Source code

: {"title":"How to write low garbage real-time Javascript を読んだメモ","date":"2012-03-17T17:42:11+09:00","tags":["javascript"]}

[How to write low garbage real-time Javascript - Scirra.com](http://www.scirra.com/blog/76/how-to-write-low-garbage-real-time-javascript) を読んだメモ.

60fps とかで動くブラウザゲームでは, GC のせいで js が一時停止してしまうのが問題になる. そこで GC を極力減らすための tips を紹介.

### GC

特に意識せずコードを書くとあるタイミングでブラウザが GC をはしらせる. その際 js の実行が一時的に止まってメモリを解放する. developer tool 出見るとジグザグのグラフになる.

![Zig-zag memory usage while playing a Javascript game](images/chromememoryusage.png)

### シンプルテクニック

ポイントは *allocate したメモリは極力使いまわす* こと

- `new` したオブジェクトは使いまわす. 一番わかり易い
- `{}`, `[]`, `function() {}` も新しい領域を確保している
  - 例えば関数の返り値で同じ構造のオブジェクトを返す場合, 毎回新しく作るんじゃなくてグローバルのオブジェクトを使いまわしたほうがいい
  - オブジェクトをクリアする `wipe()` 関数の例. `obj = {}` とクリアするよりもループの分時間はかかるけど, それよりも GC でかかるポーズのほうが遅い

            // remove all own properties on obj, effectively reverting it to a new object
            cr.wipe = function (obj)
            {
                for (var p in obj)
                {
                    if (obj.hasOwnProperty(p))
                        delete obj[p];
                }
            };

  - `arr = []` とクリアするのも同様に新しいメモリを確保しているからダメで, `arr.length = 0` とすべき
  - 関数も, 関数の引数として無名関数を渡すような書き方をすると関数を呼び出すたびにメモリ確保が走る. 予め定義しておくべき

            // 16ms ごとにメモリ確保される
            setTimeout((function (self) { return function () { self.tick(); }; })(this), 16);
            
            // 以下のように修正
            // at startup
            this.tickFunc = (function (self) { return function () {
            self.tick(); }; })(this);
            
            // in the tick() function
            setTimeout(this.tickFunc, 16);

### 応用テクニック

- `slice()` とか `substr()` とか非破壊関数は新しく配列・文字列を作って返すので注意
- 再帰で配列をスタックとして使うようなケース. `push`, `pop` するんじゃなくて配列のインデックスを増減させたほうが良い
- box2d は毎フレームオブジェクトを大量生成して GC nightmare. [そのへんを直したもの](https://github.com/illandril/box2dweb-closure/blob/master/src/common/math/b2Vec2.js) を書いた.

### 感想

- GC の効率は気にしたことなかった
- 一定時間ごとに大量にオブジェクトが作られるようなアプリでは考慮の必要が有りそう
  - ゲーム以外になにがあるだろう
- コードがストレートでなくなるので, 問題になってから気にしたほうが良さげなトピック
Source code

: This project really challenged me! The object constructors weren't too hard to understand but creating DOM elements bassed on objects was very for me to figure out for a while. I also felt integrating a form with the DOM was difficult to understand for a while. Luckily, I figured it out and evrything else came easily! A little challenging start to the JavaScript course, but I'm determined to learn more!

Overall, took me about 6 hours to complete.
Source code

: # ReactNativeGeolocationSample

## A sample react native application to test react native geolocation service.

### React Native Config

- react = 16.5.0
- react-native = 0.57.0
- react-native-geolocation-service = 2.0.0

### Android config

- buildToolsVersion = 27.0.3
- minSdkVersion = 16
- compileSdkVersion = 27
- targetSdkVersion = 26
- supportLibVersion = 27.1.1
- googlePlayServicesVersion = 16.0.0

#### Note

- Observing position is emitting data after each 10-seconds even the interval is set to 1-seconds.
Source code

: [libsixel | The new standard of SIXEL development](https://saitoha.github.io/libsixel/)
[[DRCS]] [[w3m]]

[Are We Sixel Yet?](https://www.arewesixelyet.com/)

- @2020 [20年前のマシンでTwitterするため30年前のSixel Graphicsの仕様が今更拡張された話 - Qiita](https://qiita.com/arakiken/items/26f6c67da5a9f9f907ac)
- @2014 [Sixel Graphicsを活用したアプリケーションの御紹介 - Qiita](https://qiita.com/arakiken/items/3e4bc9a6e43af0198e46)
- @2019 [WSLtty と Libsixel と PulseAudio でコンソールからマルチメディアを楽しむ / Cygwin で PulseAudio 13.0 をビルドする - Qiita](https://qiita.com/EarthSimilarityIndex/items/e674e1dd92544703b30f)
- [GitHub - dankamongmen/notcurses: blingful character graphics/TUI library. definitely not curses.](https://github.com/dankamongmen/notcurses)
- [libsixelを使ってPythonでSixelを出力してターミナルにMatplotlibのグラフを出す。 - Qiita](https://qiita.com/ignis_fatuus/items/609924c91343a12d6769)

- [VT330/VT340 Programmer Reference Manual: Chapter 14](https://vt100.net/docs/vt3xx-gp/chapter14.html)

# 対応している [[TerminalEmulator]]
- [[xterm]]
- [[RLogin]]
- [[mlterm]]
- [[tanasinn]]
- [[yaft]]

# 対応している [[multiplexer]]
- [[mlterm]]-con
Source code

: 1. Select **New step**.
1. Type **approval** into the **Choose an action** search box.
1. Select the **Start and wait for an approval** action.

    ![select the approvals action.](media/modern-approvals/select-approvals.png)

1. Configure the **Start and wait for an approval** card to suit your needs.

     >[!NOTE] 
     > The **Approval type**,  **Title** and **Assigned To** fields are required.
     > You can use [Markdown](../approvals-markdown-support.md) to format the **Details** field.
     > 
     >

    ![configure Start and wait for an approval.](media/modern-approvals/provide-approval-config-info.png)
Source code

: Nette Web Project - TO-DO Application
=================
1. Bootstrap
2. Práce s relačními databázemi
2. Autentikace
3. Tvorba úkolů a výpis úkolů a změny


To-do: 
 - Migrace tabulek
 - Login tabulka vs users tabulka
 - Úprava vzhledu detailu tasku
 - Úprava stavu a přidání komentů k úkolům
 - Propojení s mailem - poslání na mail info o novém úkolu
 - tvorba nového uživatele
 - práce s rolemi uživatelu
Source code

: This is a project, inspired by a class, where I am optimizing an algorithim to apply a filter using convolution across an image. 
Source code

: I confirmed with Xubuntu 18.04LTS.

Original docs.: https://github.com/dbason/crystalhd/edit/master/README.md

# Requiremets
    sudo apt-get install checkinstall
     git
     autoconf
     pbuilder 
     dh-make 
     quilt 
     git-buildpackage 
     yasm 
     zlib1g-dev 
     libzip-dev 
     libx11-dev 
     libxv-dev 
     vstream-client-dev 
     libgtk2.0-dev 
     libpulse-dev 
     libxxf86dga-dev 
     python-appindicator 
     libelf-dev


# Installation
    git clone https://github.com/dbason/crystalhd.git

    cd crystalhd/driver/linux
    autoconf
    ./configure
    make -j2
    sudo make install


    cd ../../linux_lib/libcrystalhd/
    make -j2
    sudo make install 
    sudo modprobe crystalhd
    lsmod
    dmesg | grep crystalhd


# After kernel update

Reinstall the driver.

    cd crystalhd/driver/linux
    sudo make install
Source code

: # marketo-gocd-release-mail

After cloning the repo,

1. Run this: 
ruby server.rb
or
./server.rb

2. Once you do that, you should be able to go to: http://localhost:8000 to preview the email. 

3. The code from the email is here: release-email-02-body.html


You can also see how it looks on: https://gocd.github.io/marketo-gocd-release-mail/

- **Work required**
Which of the lines in the material carry the string "dbason"? Pull them out.

- **Task solution**
Original docs.: https://github.com/dbason/crystalhd/edit/master/README.md
    git clone https://github.com/dbason/crystalhd.git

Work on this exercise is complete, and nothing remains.